**TASK STATEMENT**
Could you copy out all the lines in the material below where the word "that" occurs?

**SUPPLIED ENTRIES**
• • •

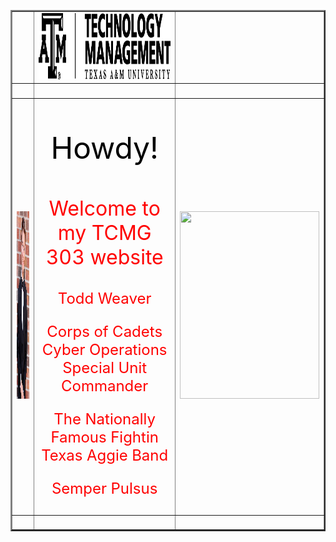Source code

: <html>
<head>
<meta charset="utf-8">
<title>TCMG 303 - Lab 5 Personal Website</title>
</head>

<body>
<table width="270" border="2" align="center">
  <tbody>
    <tr>
      <td>&nbsp;</td>
      <td><img src="techmanage.png" width="611" height="106" alt=""/></td>
      <td>&nbsp;</td>
    </tr>
    <tr>
      <td>&nbsp;</td>
      <td>&nbsp;</td>
      <td>&nbsp;</td>
    </tr>
    <tr>
      <td><img src="tjWeaverPic.jpg" width="223" height="300" alt=""/></td>
		<td align="center"><font size="+6" color="black"><p>Howdy!</p></font>
			<font size="+3" color="red">
			<p>Welcome to my TCMG 303 website</p></font>
			<font size="+2" color="red"><p>Todd Weaver</p></font>
			<font size="+2" color="red"><p>Corps of Cadets Cyber Operations Special Unit Commander</p></font>
			<font size="+2" color="red"><p>The Nationally Famous Fightin Texas Aggie Band</p></font>
			<font size="+2" color="red"><p> Semper Pulsus</p></font></td>
      <td><img src="b-co.jpg" width="223" height="300" alt=""/></td>
    </tr>
    <tr>
      <td>&nbsp;</td>
      <td>&nbsp;</td>
	  <td>&nbsp;</td>
    </tr>
  </tbody>
</table>
</body>
</html>
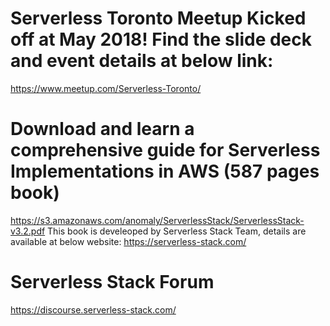 # Serverless Toronto Meetup Kicked off at May 2018! Find the slide deck and event details at below link:

https://www.meetup.com/Serverless-Toronto/

# Download and learn a comprehensive guide for Serverless Implementations in AWS (587 pages book)
https://s3.amazonaws.com/anomaly/ServerlessStack/ServerlessStack-v3.2.pdf
This book is develeoped by Serverless Stack Team, details are available at below website:
https://serverless-stack.com/

# Serverless Stack Forum
https://discourse.serverless-stack.com/
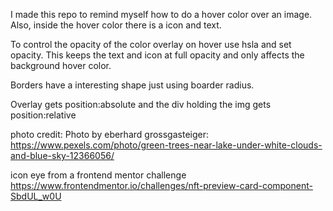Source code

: I made this repo to remind myself how to do a hover color over an image. Also, inside the hover color there is a icon and text. 

To control the opacity of the color overlay on hover use hsla and set opacity. This keeps the text and icon at full opacity and only affects the background hover color. 

Borders have a interesting shape just using boarder radius.

Overlay gets position:absolute and the div holding the img gets position:relative

photo credit: 
Photo by eberhard grossgasteiger: https://www.pexels.com/photo/green-trees-near-lake-under-white-clouds-and-blue-sky-12366056/

icon eye from a frontend mentor challenge
https://www.frontendmentor.io/challenges/nft-preview-card-component-SbdUL_w0U
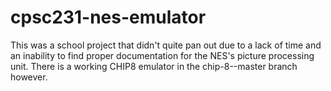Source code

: # cpsc231-nes-emulator
This was a school project that didn't quite pan out due to a lack of time and an inability to find proper documentation for the NES's picture processing unit. There is a working CHIP8 emulator in the chip-8--master branch however.
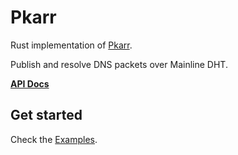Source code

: # Pkarr

Rust implementation of [Pkarr](pkarr.org).

Publish and resolve DNS packets over Mainline DHT.

**[API Docs](https://docs.rs/pkarr/latest/pkarr/)**

## Get started

Check the [Examples](https://github.com/Nuhvi/pkarr/tree/main/pkarr/examples).
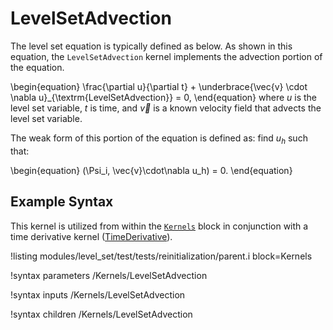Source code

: # LevelSetAdvection

The level set equation is typically defined as below. As shown in this equation, the
`LevelSetAdvection` kernel implements the advection portion of the equation.

\begin{equation}
\frac{\partial u}{\partial t} + \underbrace{\vec{v} \cdot \nabla u}_{\textrm{LevelSetAdvection}} = 0,
\end{equation}
where $u$ is the level set variable, $t$ is time, and $\vec{v}$ is a known velocity field that
advects the level set variable.

The weak form of this portion of the equation is defined as: find $u_h$ such that:

\begin{equation}
(\Psi_i, \vec{v}\cdot\nabla u_h) = 0.
\end{equation}

## Example Syntax

This kernel is utilized from within the [`Kernels`](framework:syntax/Kernels/index.md) block in conjunction
with a time derivative kernel ([TimeDerivative](framework:/TimeDerivative.md)).

!listing modules/level_set/test/tests/reinitialization/parent.i block=Kernels

!syntax parameters /Kernels/LevelSetAdvection

!syntax inputs /Kernels/LevelSetAdvection

!syntax children /Kernels/LevelSetAdvection

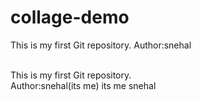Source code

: # collage-demo
This is my first Git repository.
Author:snehal

<br>
This is my first Git repository.
<br>
Author:snehal(its me)
its me snehal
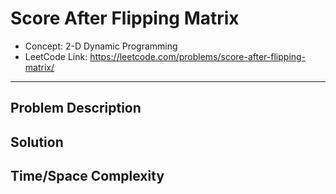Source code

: # Score After Flipping Matrix

- Concept: 2-D Dynamic Programming
- LeetCode Link: https://leetcode.com/problems/score-after-flipping-matrix/

---

## Problem Description

## Solution

## Time/Space Complexity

• • •

**ANSWER TO THIS PROBLEM**
This was a school project that didn't quite pan out due to a lack of time and an inability to find proper documentation for the NES's picture processing unit. There is a working CHIP8 emulator in the chip-8--master branch however.
where $u$ is the level set variable, $t$ is time, and $\vec{v}$ is a known velocity field that
The weak form of this portion of the equation is defined as: find $u_h$ such that:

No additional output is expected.